What to work on: Your task is to transcribe each record exactly and to omit every image.

Records for the exercise:
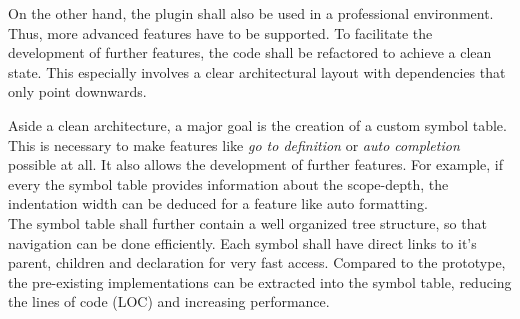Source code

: On the other hand, the plugin shall also be used in a professional environment.
Thus, more advanced features have to be supported.
To facilitate the development of further features, the code shall be refactored to achieve a clean state.
This especially involves a clear architectural layout with dependencies that only point downwards.

Aside a clean architecture, a major goal is the creation of a custom symbol table.
This is necessary to make features like \textit{go to definition} or \textit{auto completion} possible at all.
It also allows the development of further features.
For example, if every the symbol table provides information about the scope-depth, the indentation width can be deduced for a feature like auto formatting.\\

The symbol table shall further contain a well organized tree structure, so that navigation can be done efficiently.
Each symbol shall have direct links to it's parent, children and declaration for very fast access.
Compared to the prototype, the pre-existing implementations can be extracted into the symbol table, reducing the lines of code (LOC) and increasing performance.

Task answer:
Source code

: On the other hand, the plugin shall also be used in a professional environment.
Thus, more advanced features have to be supported.
To facilitate the development of further features, the code shall be refactored to achieve a clean state.
This especially involves a clear architectural layout with dependencies that only point downwards.

Aside a clean architecture, a major goal is the creation of a custom symbol table.
This is necessary to make features like \textit{go to definition} or \textit{auto completion} possible at all.
It also allows the development of further features.
For example, if every the symbol table provides information about the scope-depth, the indentation width can be deduced for a feature like auto formatting.\\

The symbol table shall further contain a well organized tree structure, so that navigation can be done efficiently.
Each symbol shall have direct links to it's parent, children and declaration for very fast access.
Compared to the prototype, the pre-existing implementations can be extracted into the symbol table, reducing the lines of code (LOC) and increasing performance.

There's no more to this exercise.